A simplified, automated RPG duel system with a rock-paper-scissors twist is interjected with a match-three style puzzle game used to build stamina before battles. Before each fight players make a battle plan, choosing which of three moves they will make each turn and in which order. Attacks do what's expected, blocks will block attacks, and counters will counter an attack for half damage. Each move takes stamina, and if all the player's stamina runs out attacks start dealing half damage, blocks become ineffective, and counters may not work. Doing better in the puzzle before each battle will increase the amount of stamina they can bright to the fight. Winning fights earns gold and experience. Gold is for buying better equipment and experience increases the avatar's level, raising the stamina cap. Do a puzzle, win a battle, collect earnings, and repeat.

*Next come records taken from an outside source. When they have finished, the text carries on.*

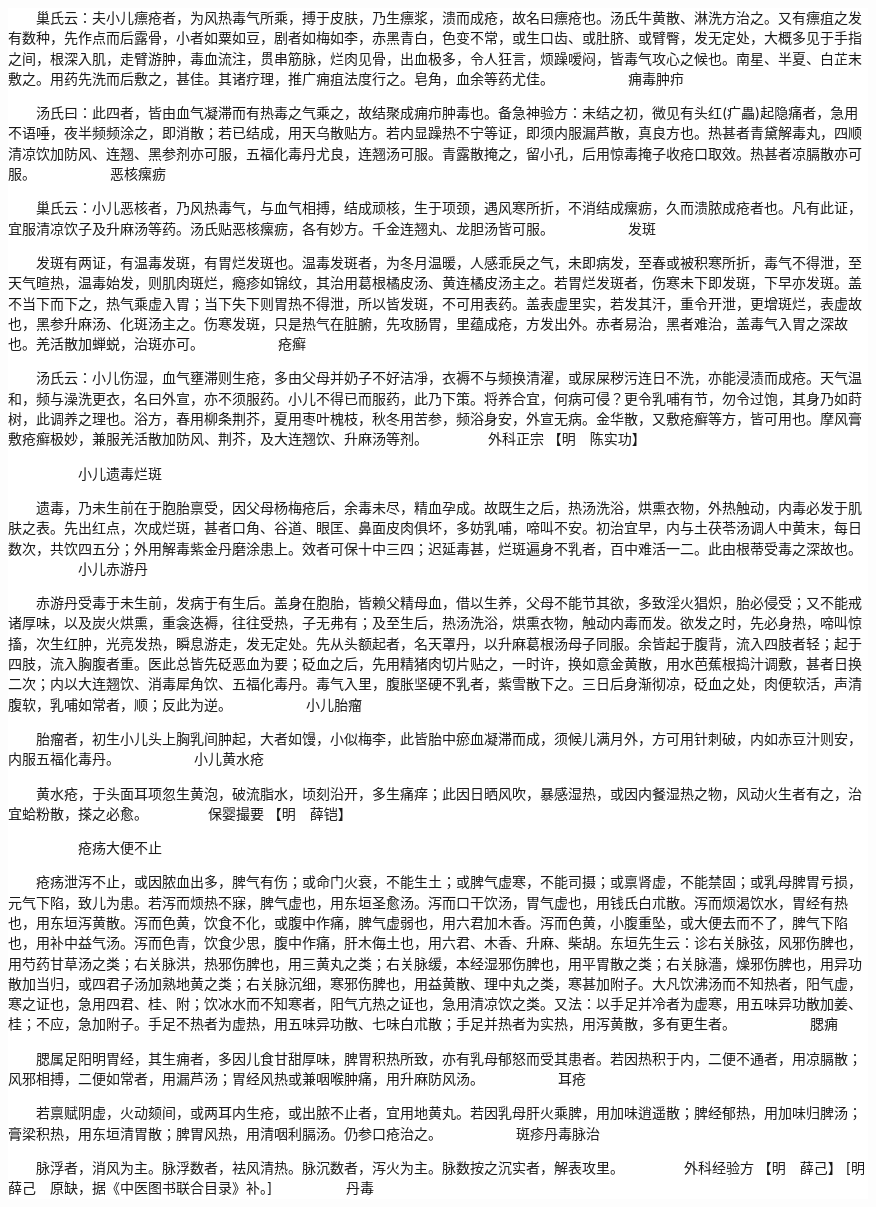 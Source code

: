 　　巢氏云：夫小儿瘭疮者，为风热毒气所乘，搏于皮肤，乃生瘭浆，溃而成疮，故名曰瘭疮也。汤氏牛黄散、淋洗方治之。又有瘭疽之发有数种，先作点而后露骨，小者如粟如豆，剧者如梅如李，赤黑青白，色变不常，或生口齿、或肚脐、或臂臀，发无定处，大概多见于手指之间，根深入肌，走臂游肿，毒血流注，贯串筋脉，烂肉见骨，出血极多，令人狂言，烦躁嗳闷，皆毒气攻心之候也。南星、半夏、白芷末敷之。用药先洗而后敷之，甚佳。其诸疗理，推广痈疽法度行之。皂角，血余等药尤佳。
　　　　　痈毒肿疖

　　汤氏曰：此四者，皆由血气凝滞而有热毒之气乘之，故结聚成痈疖肿毒也。备急神验方：未结之初，微见有头红(疒畾)起隐痛者，急用不语唾，夜半频频涂之，即消散；若已结成，用天乌散贴方。若内显躁热不宁等证，即须内服漏芦散，真良方也。热甚者青黛解毒丸，四顺清凉饮加防风、连翘、黑参剂亦可服，五福化毒丹尤良，连翘汤可服。青露散掩之，留小孔，后用惊毒掩子收疮口取效。热甚者凉膈散亦可服。
　　　　　恶核瘰疬

　　巢氏云：小儿恶核者，乃风热毒气，与血气相搏，结成顽核，生于项颈，遇风寒所折，不消结成瘰疬，久而溃脓成疮者也。凡有此证，宜服清凉饮子及升麻汤等药。汤氏贴恶核瘰疬，各有妙方。千金连翘丸、龙胆汤皆可服。
　　　　　发斑

　　发斑有两证，有温毒发斑，有胃烂发斑也。温毒发斑者，为冬月温暖，人感乖戾之气，未即病发，至春或被积寒所折，毒气不得泄，至天气暄热，温毒始发，则肌肉斑烂，瘾疹如锦纹，其治用葛根橘皮汤、黄连橘皮汤主之。若胃烂发斑者，伤寒未下即发斑，下早亦发斑。盖不当下而下之，热气乘虚入胃；当下失下则胃热不得泄，所以皆发斑，不可用表药。盖表虚里实，若发其汗，重令开泄，更增斑烂，表虚故也，黑参升麻汤、化斑汤主之。伤寒发斑，只是热气在脏腑，先攻肠胃，里蕴成疮，方发出外。赤者易治，黑者难治，盖毒气入胃之深故也。羌活散加蝉蜕，治斑亦可。
　　　　　疮癣

　　汤氏云：小儿伤湿，血气壅滞则生疮，多由父母并奶子不好洁凈，衣褥不与频换清濯，或尿屎秽污连日不洗，亦能浸渍而成疮。天气温和，频与澡洗更衣，名曰外宣，亦不须服药。小儿不得已而服药，此乃下策。将养合宜，何病可侵？更令乳哺有节，勿令过饱，其身乃如莳树，此调养之理也。浴方，春用柳条荆芥，夏用枣叶槐枝，秋冬用苦参，频浴身安，外宣无病。金华散，又敷疮癣等方，皆可用也。摩风膏敷疮癣极妙，兼服羌活散加防风、荆芥，及大连翘饮、升麻汤等剂。
　　　　外科正宗 【明　陈实功】

　　　　　小儿遗毒烂斑

　　遗毒，乃未生前在于胞胎禀受，因父母杨梅疮后，余毒未尽，精血孕成。故既生之后，热汤洗浴，烘熏衣物，外热触动，内毒必发于肌肤之表。先出红点，次成烂斑，甚者口角、谷道、眼匡、鼻面皮肉俱坏，多妨乳哺，啼叫不安。初治宜早，内与土茯苓汤调人中黄末，每日数次，共饮四五分；外用解毒紫金丹磨涂患上。效者可保十中三四；迟延毒甚，烂斑遍身不乳者，百中难活一二。此由根蒂受毒之深故也。
　　　　　小儿赤游丹

　　赤游丹受毒于未生前，发病于有生后。盖身在胞胎，皆赖父精母血，借以生养，父母不能节其欲，多致淫火猖炽，胎必侵受；又不能戒诸厚味，以及炭火烘熏，重衾迭褥，往往受热，子无弗有；及至生后，热汤洗浴，烘熏衣物，触动内毒而发。欲发之时，先必身热，啼叫惊搐，次生红肿，光亮发热，瞬息游走，发无定处。先从头额起者，名天罩丹，以升麻葛根汤母子同服。余皆起于腹背，流入四肢者轻；起于四肢，流入胸腹者重。医此总皆先砭恶血为要；砭血之后，先用精猪肉切片贴之，一时许，换如意金黄散，用水芭蕉根捣汁调敷，甚者日换二次；内以大连翘饮、消毒犀角饮、五福化毒丹。毒气入里，腹胀坚硬不乳者，紫雪散下之。三日后身渐彻凉，砭血之处，肉便软活，声清腹软，乳哺如常者，顺；反此为逆。
　　　　　小儿胎瘤

　　胎瘤者，初生小儿头上胸乳间肿起，大者如馒，小似梅李，此皆胎中瘀血凝滞而成，须候儿满月外，方可用针刺破，内如赤豆汁则安，内服五福化毒丹。
　　　　　小儿黄水疮

　　黄水疮，于头面耳项忽生黄泡，破流脂水，顷刻沿开，多生痛痒；此因日晒风吹，暴感湿热，或因内餐湿热之物，风动火生者有之，治宜蛤粉散，搽之必愈。
　　　　保婴撮要 【明　薛铠】

　　　　　疮疡大便不止

　　疮疡泄泻不止，或因脓血出多，脾气有伤；或命门火衰，不能生土；或脾气虚寒，不能司摄；或禀肾虚，不能禁固；或乳母脾胃亏损，元气下陷，致儿为患。若泻而烦热不寐，脾气虚也，用东垣圣愈汤。泻而口干饮汤，胃气虚也，用钱氏白朮散。泻而烦渴饮水，胃经有热也，用东垣泻黄散。泻而色黄，饮食不化，或腹中作痛，脾气虚弱也，用六君加木香。泻而色黄，小腹重坠，或大便去而不了，脾气下陷也，用补中益气汤。泻而色青，饮食少思，腹中作痛，肝木侮土也，用六君、木香、升麻、柴胡。东垣先生云：诊右关脉弦，风邪伤脾也，用芍药甘草汤之类；右关脉洪，热邪伤脾也，用三黄丸之类；右关脉缓，本经湿邪伤脾也，用平胃散之类；右关脉濇，燥邪伤脾也，用异功散加当归，或四君子汤加熟地黄之类；右关脉沉细，寒邪伤脾也，用益黄散、理中丸之类，寒甚加附子。大凡饮沸汤而不知热者，阳气虚，寒之证也，急用四君、桂、附；饮冰水而不知寒者，阳气亢热之证也，急用清凉饮之类。又法：以手足并冷者为虚寒，用五味异功散加姜、桂；不应，急加附子。手足不热者为虚热，用五味异功散、七味白朮散；手足并热者为实热，用泻黄散，多有更生者。
　　　　　腮痈

　　腮属足阳明胃经，其生痈者，多因儿食甘甜厚味，脾胃积热所致，亦有乳母郁怒而受其患者。若因热积于内，二便不通者，用凉膈散；风邪相搏，二便如常者，用漏芦汤；胃经风热或兼咽喉肿痛，用升麻防风汤。
　　　　　耳疮

　　若禀赋阴虚，火动颏间，或两耳内生疮，或出脓不止者，宜用地黄丸。若因乳母肝火乘脾，用加味逍遥散；脾经郁热，用加味归脾汤；膏梁积热，用东垣清胃散；脾胃风热，用清咽利膈汤。仍参口疮治之。
　　　　　斑疹丹毒脉治

　　脉浮者，消风为主。脉浮数者，袪风清热。脉沉数者，泻火为主。脉数按之沉实者，解表攻里。
　　　　外科经验方 【明　薛己】 [明　薛己　原缺，据《中医图书联合目录》补。]
　　　　　丹毒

That may sound dismissive, but Puzzle Knights really doesn't get any deeper than that. Depending on the avatar’s level, the points needed to max out stamina through the puzzles increases while the number of moves and time restrictions put a need on showing off casual puzzle skills to get the best results. It’s a circular grind and just the type of thing that most people look for in an iPhone game. Sadly, it may just be too shallow to really hold most people’s attention for more than a few sessions. Add in a 3-5 second load screen whenever the scene changes and players may find tehlselves running out of patience faster than they would like.
The limited moves and time restraints during the puzzle segments limit play styles and maxing out one's energy will end the puzzle automatically, making it hard to get a sense of strategic satisfaction. On the other hand, the RPG battles leave a lot to be desired to even for those looking for a very casual experience. Besides each avatar’s level, stamina, and health, no stats are shown in battle. The rock-paper-scissors elements also feel fairly pointless as having high level gear can just negate a block or counter anyway. One never feels in control in battle, making it rather uninspired and lacking in a sense of fulfillment.
Puzzle Knights isn’t a totally dismissible game, but many will feel a lack of feedback to really keep them engrossed. For anyone looking for a simple grind that satisfies the feeling of leveling a character while also matching colored gems in groups of three or more, Puzzle Knights may be worth checking out. Most, however, can safely pass without puzzling over the dilemma to download it or not.